**WORK ITEM**
Your task is to write out exactly the lines from the line containing "二、及时领取货物，并在规定的免费暂存期限内，将货物搬出车站；" through the end of the records, inclusive at both ends.

**MATERIAL FOR THIS TASK**
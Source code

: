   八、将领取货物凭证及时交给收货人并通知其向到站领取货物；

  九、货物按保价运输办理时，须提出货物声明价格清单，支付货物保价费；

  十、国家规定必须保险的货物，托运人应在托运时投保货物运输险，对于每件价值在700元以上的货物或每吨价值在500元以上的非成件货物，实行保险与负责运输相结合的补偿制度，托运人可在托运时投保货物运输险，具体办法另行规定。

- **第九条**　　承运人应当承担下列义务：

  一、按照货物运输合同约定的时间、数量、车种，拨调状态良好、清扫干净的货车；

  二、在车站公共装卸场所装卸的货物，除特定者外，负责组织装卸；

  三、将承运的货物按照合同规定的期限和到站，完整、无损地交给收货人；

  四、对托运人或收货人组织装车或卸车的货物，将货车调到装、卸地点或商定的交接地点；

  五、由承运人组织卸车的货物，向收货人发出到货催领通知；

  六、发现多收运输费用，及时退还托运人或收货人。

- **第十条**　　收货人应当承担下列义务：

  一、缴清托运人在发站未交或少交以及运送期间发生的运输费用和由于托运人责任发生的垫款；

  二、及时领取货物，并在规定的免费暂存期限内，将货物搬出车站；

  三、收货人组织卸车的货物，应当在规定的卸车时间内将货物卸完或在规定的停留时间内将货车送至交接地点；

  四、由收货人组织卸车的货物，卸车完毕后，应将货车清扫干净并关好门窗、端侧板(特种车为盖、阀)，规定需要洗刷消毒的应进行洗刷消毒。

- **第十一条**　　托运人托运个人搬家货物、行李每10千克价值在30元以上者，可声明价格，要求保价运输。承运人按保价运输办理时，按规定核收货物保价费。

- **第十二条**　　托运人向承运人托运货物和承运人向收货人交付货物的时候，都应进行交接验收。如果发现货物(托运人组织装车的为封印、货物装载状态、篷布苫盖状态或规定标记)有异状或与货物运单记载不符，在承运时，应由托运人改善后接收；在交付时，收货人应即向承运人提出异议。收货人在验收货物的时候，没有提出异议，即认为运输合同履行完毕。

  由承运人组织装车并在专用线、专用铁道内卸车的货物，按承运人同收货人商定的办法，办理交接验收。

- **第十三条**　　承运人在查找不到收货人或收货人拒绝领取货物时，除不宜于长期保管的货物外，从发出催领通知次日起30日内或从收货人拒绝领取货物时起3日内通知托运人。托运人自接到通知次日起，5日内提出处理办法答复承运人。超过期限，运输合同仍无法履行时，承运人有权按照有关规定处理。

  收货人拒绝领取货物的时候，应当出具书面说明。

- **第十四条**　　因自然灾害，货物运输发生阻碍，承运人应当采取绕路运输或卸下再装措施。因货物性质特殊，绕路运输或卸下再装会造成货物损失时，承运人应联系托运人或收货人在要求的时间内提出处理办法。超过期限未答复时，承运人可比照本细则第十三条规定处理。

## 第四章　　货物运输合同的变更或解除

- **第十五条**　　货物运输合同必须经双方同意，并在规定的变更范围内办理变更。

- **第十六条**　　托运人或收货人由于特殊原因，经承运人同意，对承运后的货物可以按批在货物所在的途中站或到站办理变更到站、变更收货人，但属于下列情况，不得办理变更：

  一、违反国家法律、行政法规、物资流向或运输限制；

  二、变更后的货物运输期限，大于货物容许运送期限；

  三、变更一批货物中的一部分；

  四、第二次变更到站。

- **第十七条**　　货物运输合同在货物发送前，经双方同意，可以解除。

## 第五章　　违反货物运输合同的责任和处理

**TASK RESPONSE**
  二、及时领取货物，并在规定的免费暂存期限内，将货物搬出车站；

  三、收货人组织卸车的货物，应当在规定的卸车时间内将货物卸完或在规定的停留时间内将货车送至交接地点；

  四、由收货人组织卸车的货物，卸车完毕后，应将货车清扫干净并关好门窗、端侧板(特种车为盖、阀)，规定需要洗刷消毒的应进行洗刷消毒。

- **第十一条**　　托运人托运个人搬家货物、行李每10千克价值在30元以上者，可声明价格，要求保价运输。承运人按保价运输办理时，按规定核收货物保价费。

- **第十二条**　　托运人向承运人托运货物和承运人向收货人交付货物的时候，都应进行交接验收。如果发现货物(托运人组织装车的为封印、货物装载状态、篷布苫盖状态或规定标记)有异状或与货物运单记载不符，在承运时，应由托运人改善后接收；在交付时，收货人应即向承运人提出异议。收货人在验收货物的时候，没有提出异议，即认为运输合同履行完毕。

  由承运人组织装车并在专用线、专用铁道内卸车的货物，按承运人同收货人商定的办法，办理交接验收。

- **第十三条**　　承运人在查找不到收货人或收货人拒绝领取货物时，除不宜于长期保管的货物外，从发出催领通知次日起30日内或从收货人拒绝领取货物时起3日内通知托运人。托运人自接到通知次日起，5日内提出处理办法答复承运人。超过期限，运输合同仍无法履行时，承运人有权按照有关规定处理。

  收货人拒绝领取货物的时候，应当出具书面说明。

- **第十四条**　　因自然灾害，货物运输发生阻碍，承运人应当采取绕路运输或卸下再装措施。因货物性质特殊，绕路运输或卸下再装会造成货物损失时，承运人应联系托运人或收货人在要求的时间内提出处理办法。超过期限未答复时，承运人可比照本细则第十三条规定处理。

## 第四章　　货物运输合同的变更或解除

- **第十五条**　　货物运输合同必须经双方同意，并在规定的变更范围内办理变更。

- **第十六条**　　托运人或收货人由于特殊原因，经承运人同意，对承运后的货物可以按批在货物所在的途中站或到站办理变更到站、变更收货人，但属于下列情况，不得办理变更：

  一、违反国家法律、行政法规、物资流向或运输限制；

  二、变更后的货物运输期限，大于货物容许运送期限；

  三、变更一批货物中的一部分；

  四、第二次变更到站。

- **第十七条**　　货物运输合同在货物发送前，经双方同意，可以解除。

## 第五章　　违反货物运输合同的责任和处理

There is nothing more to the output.